| About this task |
Write the entries below again, precisely as they appear.

[Dataset entries]

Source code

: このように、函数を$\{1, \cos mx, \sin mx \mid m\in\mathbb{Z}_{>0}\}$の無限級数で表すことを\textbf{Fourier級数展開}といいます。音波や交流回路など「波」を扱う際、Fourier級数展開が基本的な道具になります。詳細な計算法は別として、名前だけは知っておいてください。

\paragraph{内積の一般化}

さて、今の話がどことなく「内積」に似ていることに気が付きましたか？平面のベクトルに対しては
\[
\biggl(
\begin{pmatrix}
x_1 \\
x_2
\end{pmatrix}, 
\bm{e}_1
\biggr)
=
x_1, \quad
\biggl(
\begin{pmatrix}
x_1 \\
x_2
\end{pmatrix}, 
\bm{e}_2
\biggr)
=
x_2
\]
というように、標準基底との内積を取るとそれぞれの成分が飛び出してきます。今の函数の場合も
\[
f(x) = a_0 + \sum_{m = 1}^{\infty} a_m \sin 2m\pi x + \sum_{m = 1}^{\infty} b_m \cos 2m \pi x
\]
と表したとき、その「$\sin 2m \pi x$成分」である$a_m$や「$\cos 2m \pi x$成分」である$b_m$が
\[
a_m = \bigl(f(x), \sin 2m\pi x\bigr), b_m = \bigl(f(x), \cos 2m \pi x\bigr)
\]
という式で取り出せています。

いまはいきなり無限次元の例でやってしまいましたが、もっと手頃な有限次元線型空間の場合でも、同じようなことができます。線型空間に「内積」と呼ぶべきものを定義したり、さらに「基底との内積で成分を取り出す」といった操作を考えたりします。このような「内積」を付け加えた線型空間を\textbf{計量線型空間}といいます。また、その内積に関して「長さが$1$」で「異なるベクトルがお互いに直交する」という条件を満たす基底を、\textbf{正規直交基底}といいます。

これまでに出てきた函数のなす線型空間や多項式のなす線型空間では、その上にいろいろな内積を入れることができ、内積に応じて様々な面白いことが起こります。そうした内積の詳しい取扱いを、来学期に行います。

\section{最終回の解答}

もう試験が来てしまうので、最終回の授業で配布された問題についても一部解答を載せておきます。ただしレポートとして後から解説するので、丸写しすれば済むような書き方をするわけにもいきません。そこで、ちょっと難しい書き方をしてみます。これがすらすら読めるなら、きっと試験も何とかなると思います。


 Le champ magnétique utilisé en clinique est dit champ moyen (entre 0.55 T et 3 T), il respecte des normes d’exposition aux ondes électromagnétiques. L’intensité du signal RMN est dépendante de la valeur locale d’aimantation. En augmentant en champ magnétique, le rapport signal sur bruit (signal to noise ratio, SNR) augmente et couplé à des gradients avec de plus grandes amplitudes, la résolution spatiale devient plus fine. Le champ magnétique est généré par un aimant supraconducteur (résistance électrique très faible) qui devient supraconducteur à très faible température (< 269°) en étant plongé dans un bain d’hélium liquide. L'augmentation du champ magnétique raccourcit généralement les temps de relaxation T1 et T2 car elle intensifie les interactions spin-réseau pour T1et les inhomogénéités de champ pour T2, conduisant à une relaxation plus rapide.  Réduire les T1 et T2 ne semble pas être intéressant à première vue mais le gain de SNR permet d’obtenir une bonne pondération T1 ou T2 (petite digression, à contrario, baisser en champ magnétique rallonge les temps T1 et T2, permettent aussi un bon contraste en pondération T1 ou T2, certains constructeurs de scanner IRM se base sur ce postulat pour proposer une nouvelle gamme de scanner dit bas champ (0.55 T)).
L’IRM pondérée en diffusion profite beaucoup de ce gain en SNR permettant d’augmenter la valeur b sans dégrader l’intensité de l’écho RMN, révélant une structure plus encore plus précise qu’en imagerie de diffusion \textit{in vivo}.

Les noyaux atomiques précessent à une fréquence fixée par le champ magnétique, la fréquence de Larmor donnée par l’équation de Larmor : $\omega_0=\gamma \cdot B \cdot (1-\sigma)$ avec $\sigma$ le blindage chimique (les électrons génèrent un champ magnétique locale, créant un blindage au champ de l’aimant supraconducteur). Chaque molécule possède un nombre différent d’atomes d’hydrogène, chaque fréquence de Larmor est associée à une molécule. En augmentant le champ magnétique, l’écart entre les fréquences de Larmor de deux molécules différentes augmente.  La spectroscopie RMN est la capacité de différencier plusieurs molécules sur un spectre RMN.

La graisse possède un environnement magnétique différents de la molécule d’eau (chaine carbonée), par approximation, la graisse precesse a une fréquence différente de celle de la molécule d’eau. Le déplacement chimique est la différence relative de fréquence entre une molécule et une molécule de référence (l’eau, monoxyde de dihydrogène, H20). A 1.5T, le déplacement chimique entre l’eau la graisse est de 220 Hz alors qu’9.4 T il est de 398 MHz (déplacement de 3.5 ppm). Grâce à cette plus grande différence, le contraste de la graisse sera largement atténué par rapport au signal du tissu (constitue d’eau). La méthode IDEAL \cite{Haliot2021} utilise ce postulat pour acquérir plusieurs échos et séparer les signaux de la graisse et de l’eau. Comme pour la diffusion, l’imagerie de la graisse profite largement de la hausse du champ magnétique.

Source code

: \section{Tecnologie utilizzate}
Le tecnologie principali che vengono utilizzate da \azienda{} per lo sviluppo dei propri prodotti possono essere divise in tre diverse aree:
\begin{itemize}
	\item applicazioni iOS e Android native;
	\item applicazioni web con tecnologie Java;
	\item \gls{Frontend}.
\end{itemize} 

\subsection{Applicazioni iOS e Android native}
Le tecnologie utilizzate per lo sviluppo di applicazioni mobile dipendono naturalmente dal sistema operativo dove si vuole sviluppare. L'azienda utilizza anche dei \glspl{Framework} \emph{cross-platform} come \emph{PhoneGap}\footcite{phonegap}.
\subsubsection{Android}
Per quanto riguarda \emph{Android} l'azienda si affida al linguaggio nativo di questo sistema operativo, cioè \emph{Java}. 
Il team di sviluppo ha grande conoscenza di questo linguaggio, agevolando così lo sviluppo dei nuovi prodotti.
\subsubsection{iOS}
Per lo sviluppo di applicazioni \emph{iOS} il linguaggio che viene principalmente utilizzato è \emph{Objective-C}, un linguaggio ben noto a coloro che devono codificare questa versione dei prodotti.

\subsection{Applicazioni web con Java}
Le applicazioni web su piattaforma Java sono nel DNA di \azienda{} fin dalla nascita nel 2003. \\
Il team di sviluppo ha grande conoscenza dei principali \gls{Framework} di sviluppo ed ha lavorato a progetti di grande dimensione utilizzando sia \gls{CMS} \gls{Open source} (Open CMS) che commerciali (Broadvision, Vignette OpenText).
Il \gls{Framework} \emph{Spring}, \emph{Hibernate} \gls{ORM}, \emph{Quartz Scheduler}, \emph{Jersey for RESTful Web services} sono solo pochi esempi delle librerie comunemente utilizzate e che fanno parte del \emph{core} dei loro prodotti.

| Result below |
Source code

: このように、函数を$\{1, \cos mx, \sin mx \mid m\in\mathbb{Z}_{>0}\}$の無限級数で表すことを\textbf{Fourier級数展開}といいます。音波や交流回路など「波」を扱う際、Fourier級数展開が基本的な道具になります。詳細な計算法は別として、名前だけは知っておいてください。

\paragraph{内積の一般化}

さて、今の話がどことなく「内積」に似ていることに気が付きましたか？平面のベクトルに対しては
\[
\biggl(
\begin{pmatrix}
x_1 \\
x_2
\end{pmatrix}, 
\bm{e}_1
\biggr)
=
x_1, \quad
\biggl(
\begin{pmatrix}
x_1 \\
x_2
\end{pmatrix}, 
\bm{e}_2
\biggr)
=
x_2
\]
というように、標準基底との内積を取るとそれぞれの成分が飛び出してきます。今の函数の場合も
\[
f(x) = a_0 + \sum_{m = 1}^{\infty} a_m \sin 2m\pi x + \sum_{m = 1}^{\infty} b_m \cos 2m \pi x
\]
と表したとき、その「$\sin 2m \pi x$成分」である$a_m$や「$\cos 2m \pi x$成分」である$b_m$が
\[
a_m = \bigl(f(x), \sin 2m\pi x\bigr), b_m = \bigl(f(x), \cos 2m \pi x\bigr)
\]
という式で取り出せています。

いまはいきなり無限次元の例でやってしまいましたが、もっと手頃な有限次元線型空間の場合でも、同じようなことができます。線型空間に「内積」と呼ぶべきものを定義したり、さらに「基底との内積で成分を取り出す」といった操作を考えたりします。このような「内積」を付け加えた線型空間を\textbf{計量線型空間}といいます。また、その内積に関して「長さが$1$」で「異なるベクトルがお互いに直交する」という条件を満たす基底を、\textbf{正規直交基底}といいます。

これまでに出てきた函数のなす線型空間や多項式のなす線型空間では、その上にいろいろな内積を入れることができ、内積に応じて様々な面白いことが起こります。そうした内積の詳しい取扱いを、来学期に行います。

\section{最終回の解答}

もう試験が来てしまうので、最終回の授業で配布された問題についても一部解答を載せておきます。ただしレポートとして後から解説するので、丸写しすれば済むような書き方をするわけにもいきません。そこで、ちょっと難しい書き方をしてみます。これがすらすら読めるなら、きっと試験も何とかなると思います。


 Le champ magnétique utilisé en clinique est dit champ moyen (entre 0.55 T et 3 T), il respecte des normes d’exposition aux ondes électromagnétiques. L’intensité du signal RMN est dépendante de la valeur locale d’aimantation. En augmentant en champ magnétique, le rapport signal sur bruit (signal to noise ratio, SNR) augmente et couplé à des gradients avec de plus grandes amplitudes, la résolution spatiale devient plus fine. Le champ magnétique est généré par un aimant supraconducteur (résistance électrique très faible) qui devient supraconducteur à très faible température (< 269°) en étant plongé dans un bain d’hélium liquide. L'augmentation du champ magnétique raccourcit généralement les temps de relaxation T1 et T2 car elle intensifie les interactions spin-réseau pour T1et les inhomogénéités de champ pour T2, conduisant à une relaxation plus rapide.  Réduire les T1 et T2 ne semble pas être intéressant à première vue mais le gain de SNR permet d’obtenir une bonne pondération T1 ou T2 (petite digression, à contrario, baisser en champ magnétique rallonge les temps T1 et T2, permettent aussi un bon contraste en pondération T1 ou T2, certains constructeurs de scanner IRM se base sur ce postulat pour proposer une nouvelle gamme de scanner dit bas champ (0.55 T)).
L’IRM pondérée en diffusion profite beaucoup de ce gain en SNR permettant d’augmenter la valeur b sans dégrader l’intensité de l’écho RMN, révélant une structure plus encore plus précise qu’en imagerie de diffusion \textit{in vivo}.

Les noyaux atomiques précessent à une fréquence fixée par le champ magnétique, la fréquence de Larmor donnée par l’équation de Larmor : $\omega_0=\gamma \cdot B \cdot (1-\sigma)$ avec $\sigma$ le blindage chimique (les électrons génèrent un champ magnétique locale, créant un blindage au champ de l’aimant supraconducteur). Chaque molécule possède un nombre différent d’atomes d’hydrogène, chaque fréquence de Larmor est associée à une molécule. En augmentant le champ magnétique, l’écart entre les fréquences de Larmor de deux molécules différentes augmente.  La spectroscopie RMN est la capacité de différencier plusieurs molécules sur un spectre RMN.

La graisse possède un environnement magnétique différents de la molécule d’eau (chaine carbonée), par approximation, la graisse precesse a une fréquence différente de celle de la molécule d’eau. Le déplacement chimique est la différence relative de fréquence entre une molécule et une molécule de référence (l’eau, monoxyde de dihydrogène, H20). A 1.5T, le déplacement chimique entre l’eau la graisse est de 220 Hz alors qu’9.4 T il est de 398 MHz (déplacement de 3.5 ppm). Grâce à cette plus grande différence, le contraste de la graisse sera largement atténué par rapport au signal du tissu (constitue d’eau). La méthode IDEAL \cite{Haliot2021} utilise ce postulat pour acquérir plusieurs échos et séparer les signaux de la graisse et de l’eau. Comme pour la diffusion, l’imagerie de la graisse profite largement de la hausse du champ magnétique.

Source code

: \section{Tecnologie utilizzate}
Le tecnologie principali che vengono utilizzate da \azienda{} per lo sviluppo dei propri prodotti possono essere divise in tre diverse aree:
\begin{itemize}
	\item applicazioni iOS e Android native;
	\item applicazioni web con tecnologie Java;
	\item \gls{Frontend}.
\end{itemize} 

\subsection{Applicazioni iOS e Android native}
Le tecnologie utilizzate per lo sviluppo di applicazioni mobile dipendono naturalmente dal sistema operativo dove si vuole sviluppare. L'azienda utilizza anche dei \glspl{Framework} \emph{cross-platform} come \emph{PhoneGap}\footcite{phonegap}.
\subsubsection{Android}
Per quanto riguarda \emph{Android} l'azienda si affida al linguaggio nativo di questo sistema operativo, cioè \emph{Java}. 
Il team di sviluppo ha grande conoscenza di questo linguaggio, agevolando così lo sviluppo dei nuovi prodotti.
\subsubsection{iOS}
Per lo sviluppo di applicazioni \emph{iOS} il linguaggio che viene principalmente utilizzato è \emph{Objective-C}, un linguaggio ben noto a coloro che devono codificare questa versione dei prodotti.

\subsection{Applicazioni web con Java}
Le applicazioni web su piattaforma Java sono nel DNA di \azienda{} fin dalla nascita nel 2003. \\
Il team di sviluppo ha grande conoscenza dei principali \gls{Framework} di sviluppo ed ha lavorato a progetti di grande dimensione utilizzando sia \gls{CMS} \gls{Open source} (Open CMS) che commerciali (Broadvision, Vignette OpenText).
Il \gls{Framework} \emph{Spring}, \emph{Hibernate} \gls{ORM}, \emph{Quartz Scheduler}, \emph{Jersey for RESTful Web services} sono solo pochi esempi delle librerie comunemente utilizzate e che fanno parte del \emph{core} dei loro prodotti.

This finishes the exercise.